Joseph Brondel Économie politique (1897)

Et que ceux qui combattent l'impôt progressif sur le revenu ne viennent pas nous dire qu'ils ne sont pas pour maintenir les impôts indirects. Non seulement ils veulent les maintenir, mais à chaque instant, ils les élèvent et se préparent à les élever encore davantage sur les alcools, les sucres, etc.... La litanie en est longue et en sera de longue durée si vous leur laissez le pouvoir de vous protéger, comme ils le disent. Mais ils vous protègent si bien que ce sont eux qui sont dans l'abondance, et c'est vous qui souffrez et vous ruinez ou vivez misérablement.
Source : Gallica

Joseph Brondel Économie politique (1897)

Voulez-vous rendre à la terre, aux travailleurs, aux cultivateurs, la valeur, l'égalité, la prospérité, et ceci sans nuire à ceux que nous devons combattre, en leur laissant grandement bénéficier de leur situation privilégiée ? Je prétends même que ceux-là ne seront pas sans tirer profit de la nouvelle situation qui sera créée par l'impôt progressif sur le revenu, puisque cet impôt a pour but d'amortir la dette, diminuer les frais généraux de la France, et, par le fait, rendre au travail national sa grande prospérité.
Source : Gallica

Joseph Brondel Économie politique (1897)

Non seulement il frappe directement le revenu sur le gain de l'ouvrier, mais il lui est obligatoire pour vivre; surtout au pauvre diable qui est obligé d'avoir l'argent sur la main pour se procurer le nécessaire pour vivre.
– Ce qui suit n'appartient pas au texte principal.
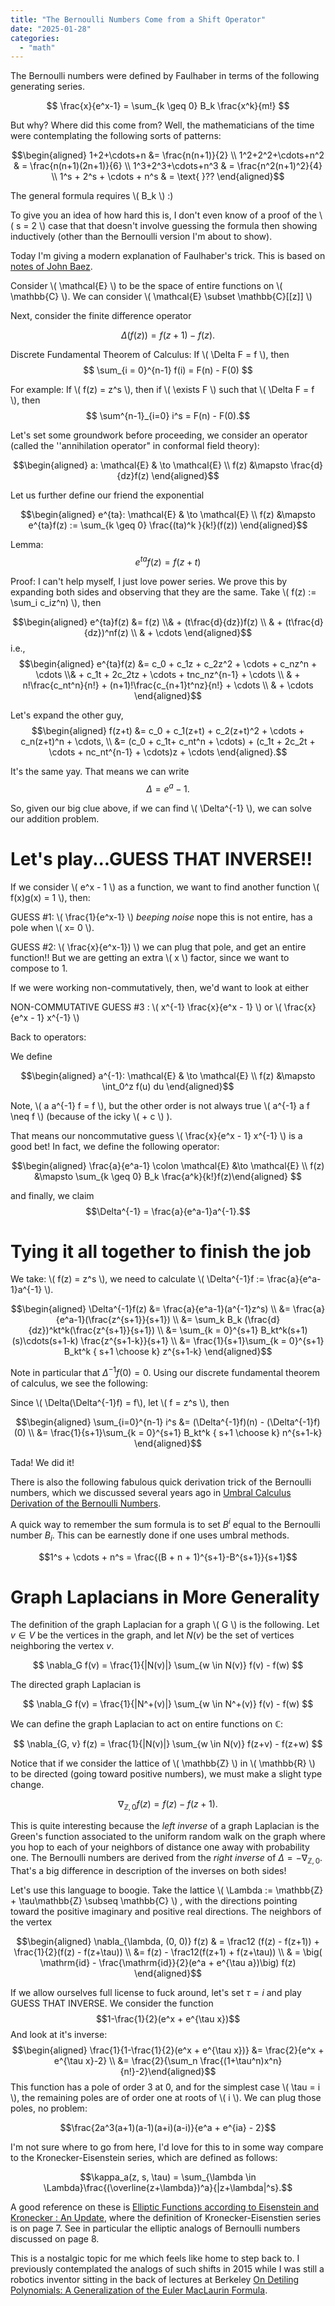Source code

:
 ```yaml
---
title: "The Bernoulli Numbers Come from a Shift Operator"
date: "2025-01-28"
categories: 
  - "math"
---
```



The Bernoulli numbers were defined by Faulhaber in terms of the following generating series.

$$ \frac{x}{e^x-1} = \sum_{k \geq 0} B_k \frac{x^k}{m!} $$

But why? Where did this come from? Well, the mathematicians of the time were contemplating the following sorts of patterns: 

$$\begin{aligned}  1+2+\cdots+n &= \frac{n(n+1)}{2}  \\ 1^2+2^2+\cdots+n^2 & = \frac{n(n+1)(2n+1)}{6}  \\ 1^3+2^3+\cdots+n^3 & = \frac{n^2(n+1)^2}{4}  \\  1^s + 2^s +  \cdots + n^s & = \text{ }?? \end{aligned}$$

The general formula requires \\( B_k \\) :)

To give you an idea of how hard this is, I don't even know of a proof of the \\( s = 2 \\) case that that doesn't involve guessing the formula then showing inductively (other than the Bernoulli version I'm about to show). 

Today I'm giving a modern explanation of Faulhaber's trick. This is based on [notes of John Baez](https://math.ucr.edu/home/baez/qg-winter2004/bernoulli.pdf).

Consider \\( \mathcal{E} \\) to be the space of entire functions on \\( \mathbb{C} \\). We can consider \\( \mathcal{E} \subset \mathbb{C}[[z]] \\)

Next, consider the finite difference operator

$$ \Delta(f(z)) = f(z+1) - f(z) .$$

Discrete Fundamental Theorem of Calculus: If \\( \Delta F = f \\), then $$ \sum_{i = 0}^{n-1} f(i) = F(n) - F(0) $$

For example: If \\( f(z) = z^s \\), then if \\( \exists F \\) such that \\( \Delta F = f \\), then 
$$ \sum^{n-1}_{i=0} i^s = F(n) - F(0).$$

Let's set some groundwork before proceeding, we consider an operator (called the ''annihilation operator" in conformal field theory):

$$\begin{aligned} a: \mathcal{E} & \to \mathcal{E} \\ f(z) &\mapsto \frac{d}{dz}f(z) \end{aligned}$$

Let us further define our friend the exponential

$$\begin{aligned} e^{ta}: \mathcal{E} & \to \mathcal{E} \\ f(z) &\mapsto e^{ta}f(z) := \sum_{k \geq 0} \frac{(ta)^k }{k!}(f(z)) \end{aligned}$$

Lemma: $$e^{ta}f(z) = f(z+t)$$

Proof: I can't help myself, I just love power series. We prove this by expanding both sides and observing that they are the same. Take \\( f(z) := \sum_i c_iz^n) \\), then

$$\begin{aligned} e^{ta}f(z) &= f(z) \\& + (t\frac{d}{dz})f(z) \\ & +  (t\frac{d}{dz})^nf(z)  \\ & + \cdots \end{aligned}$$
i.e., 
$$\begin{aligned} e^{ta}f(z) &= c_0 + c_1z + c_2z^2 + \cdots + c_nz^n + \cdots \\& + c_1t + 2c_2tz + \cdots + tnc_nz^{n-1} + \cdots \\ &  + n!\frac{c_nt^n}{n!} + (n+1)!\frac{c_{n+1}t^nz}{n!} + \cdots  \\ & + \cdots \end{aligned}$$

Let's expand the other guy, 
$$\begin{aligned} f(z+t) &= c_0 + c_1(z+t) + c_2(z+t)^2 + \cdots + c_n(z+t)^n + \cdots,  \\ &= (c_0 + c_1t+ c_nt^n +  \cdots) + (c_1t + 2c_2t + \cdots + nc_nt^{n-1} + \cdots)z + \cdots \end{aligned}.$$

It's the same yay. That means we can write $$\Delta = e^{a} - 1.$$

So, given our big clue above, if we can find \\( \Delta^{-1} \\), we can solve our addition problem.


# Let's play...GUESS THAT INVERSE!!

If we consider \\( e^x - 1 \\) as a function, we want to find another function \\( f(x)g(x) = 1 \\), then: 

GUESS #1: \\( \frac{1}{e^x-1} \\) *beeping noise* nope this is not entire, has a pole when \\( x= 0 \\).

GUESS #2: \\( \frac{x}{e^x-1}) \\) we can plug that pole, and get an entire function!! But we are getting an extra \\( x \\) factor, since we want to compose to 1.

If we were working non-commutatively, then, we'd want to look at either 

NON-COMMUTATIVE GUESS #3 : \\( x^{-1} \frac{x}{e^x - 1} \\) or \\( \frac{x}{e^x - 1} x^{-1} \\)

Back to operators:

We define 

$$\begin{aligned} a^{-1}: \mathcal{E} & \to \mathcal{E} \\ f(z) &\mapsto \int_0^z f(u) du \end{aligned}$$

Note, \\( a a^{-1} f = f \\), but  the other order is not always true \\( a^{-1} a f \neq f \\)  (because of the icky \\( + c \\) ).

That means our noncommutative guess  \\( \frac{x}{e^x - 1} x^{-1} \\) is a good bet! In fact, we define the following operator: 

$$\begin{aligned}  \frac{a}{e^a-1} \colon \mathcal{E} &\to \mathcal{E} \\ f(z) &\mapsto \sum_{k \geq 0} B_k \frac{a^k}{k!}f(z)\end{aligned} $$

and finally, we claim $$\Delta^{-1} = \frac{a}{e^a-1}a^{-1}.$$

# Tying it all together to finish the job

We take: \\( f(z) = z^s \\),  we need to calculate \\( \Delta^{-1}f := \frac{a}{e^a-1}a^{-1} \\). 

$$\begin{aligned} \Delta^{-1}f(z) &= \frac{a}{e^a-1}(a^{-1}z^s) \\ &= \frac{a}{e^a-1}(\frac{z^{s+1}}{s+1}) \\ &= \sum_k B_k (\frac{d}{dz})^kt^k(\frac{z^{s+1}}{s+1}) \\ &= \sum_{k = 0}^{s+1} B_kt^k(s+1)(s)\cdots(s+1-k) \frac{z^{s+1-k}}{s+1}  \\ &= \frac{1}{s+1}\sum_{k = 0}^{s+1} B_kt^k { s+1 \choose k} z^{s+1-k}  \end{aligned}$$

Note in particular that $\Delta^{-1}f(0) = 0$. Using our discrete fundamental theorem of calculus, we see the following: 

Since \\( \Delta(\Delta^{-1}f) = f\\), let \\( f = z^s \\), then 

$$\begin{aligned} \sum_{i=0}^{n-1} i^s &= (\Delta^{-1}f)(n) -  (\Delta^{-1}f)(0)  \\  &= \frac{1}{s+1}\sum_{k = 0}^{s+1} B_kt^k { s+1 \choose k} n^{s+1-k} \end{aligned}$$

Tada! We did it!

There is also the following fabulous quick derivation trick of the Bernoulli numbers, which we discussed several years ago in [Umbral Calculus Derivation of the Bernoulli Numbers](https://rin.io/derivation-of-the-bernoulli-numbers/).

A quick way to remember the sum formula is to set $B^i$ equal to the Bernoulli number $B_i$. This can be earnestly done if one uses umbral methods.

$$1^s + \cdots + n^s = \frac{(B + n + 1)^{s+1}-B^{s+1}}{s+1}$$

# Graph Laplacians in More Generality

The definition of the graph Laplacian for a graph \\( G \\) is the following. Let $v \in V$ be the vertices in the graph, and let $N(v)$ be the set of vertices neighboring the vertex $v$.

$$ \nabla_G f(v) = \frac{1}{|N(v)|} \sum_{w \in N(v)} f(v) - f(w) $$

The directed graph Laplacian is 

$$ \nabla_G f(v) = \frac{1}{|N^+(v)|} \sum_{w \in N^+(v)} f(v) - f(w) $$

We can define the graph Laplacian to act on entire functions on $\mathbb{C}$: 

$$ \nabla_{G, v} f(z) = \frac{1}{|N(v)|} \sum_{w \in N(v)} f(z+v) - f(z+w) $$

Notice that if we consider the lattice of \\( \mathbb{Z} \\) in \\( \mathbb{R} \\) to be directed (going toward positive numbers), we must make a slight type change.   

$$ \nabla_{\mathbb{Z}, 0} f(z) = f(z) - f(z+1) .$$

This is quite interesting because the _left inverse_ of a graph Laplacian is the Green's function associated to the uniform random walk on the graph where you hop to each of your neighbors of distance one away with probability one. The Bernoulli numbers are derived from the _right inverse_ of $\Delta = -\nabla_{\mathbb{Z}, 0}$. That's a big difference in description of the inverses on both sides! 

Let's use this language to boogie. Take the lattice \\( \Lambda := \mathbb{Z} + \tau\mathbb{Z} \subseq \mathbb{C} \\) ,  with the directions pointing toward the positive imaginary and positive real directions. The neighbors of the vertex 

$$\begin{aligned} \nabla_{\lambda, (0, 0)} f(z) & = \frac12 (f(z) - f(z+1)) + \frac{1}{2}(f(z) - f(z+\tau))  \\ &= f(z) - \frac12(f(z+1) + f(z+\tau)) \\ & = \big( \mathrm{id} - \frac{\mathrm{id}}{2}(e^a + e^{\tau a})\big) f(z) \end{aligned}$$

If we allow ourselves full license to fuck around, let's set $\tau = i$ and play GUESS THAT INVERSE. We consider the function 
$$1-\frac{1}{2}(e^x + e^{\tau x})$$
And look at it's inverse: 
$$\begin{aligned} \frac{1}{1-\frac{1}{2}(e^x + e^{\tau x})} &= \frac{2}{e^x + e^{\tau x}-2} \\ &= \frac{2}{\sum_n \frac{(1+\tau^n)x^n}{n!}-2}\end{aligned}$$
This function has a pole of order 3 at 0, and for the simplest case \\( \tau = i \\), the remaining poles are of order one at roots of \\( i \\). We can plug those poles, no problem: 

$$\frac{2a^3(a+1)(a-1)(a+i)(a-i)}{e^a + e^{ia} - 2}$$

I'm not sure where to go from here, I'd love for this to in some way compare to the Kronecker-Eisenstein series, which are defined as follows: 

$$\kappa_a(z, s, \tau) = \sum_{\lambda \in \Lambda}\frac{(\overline{z+\lambda})^a}{|z+\lambda|^s}.$$

A good reference on these is [Elliptic Functions according to Eisenstein and
Kronecker : An Update](https://webusers.imj-prg.fr/~pierre.charollois/Charollois-Sczech_5.pdf), where the definition of Kronecker-Eisenstien series is on page 7. See in particular the elliptic analogs of Bernoulli numbers discussed on page 8.

This is a nostalgic topic for me which feels like home to step back to. I previously contemplated the analogs of such shifts in 2015 while I was still a robotics inventor sitting in the back of lectures at Berkeley [On Detiling Polynomials: A Generalization of the Euler MacLaurin Formula](https://rin.io/euler-maclaurin-slipper/).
Ne faut-il pas, dis-je, qu'il prélève sur son salaire de la journée de quoi rembourser aux vendeurs ce qu'ils auront payé à l'avance à l'Etat, et ce que la douane aura prélevé, à l'entrée en France, sur l'achat des marchandises dont il aura besoin le lendemain pour revenir prendre son travail? Oui! Donc l'impôt indirect est un impôt sur le revenu.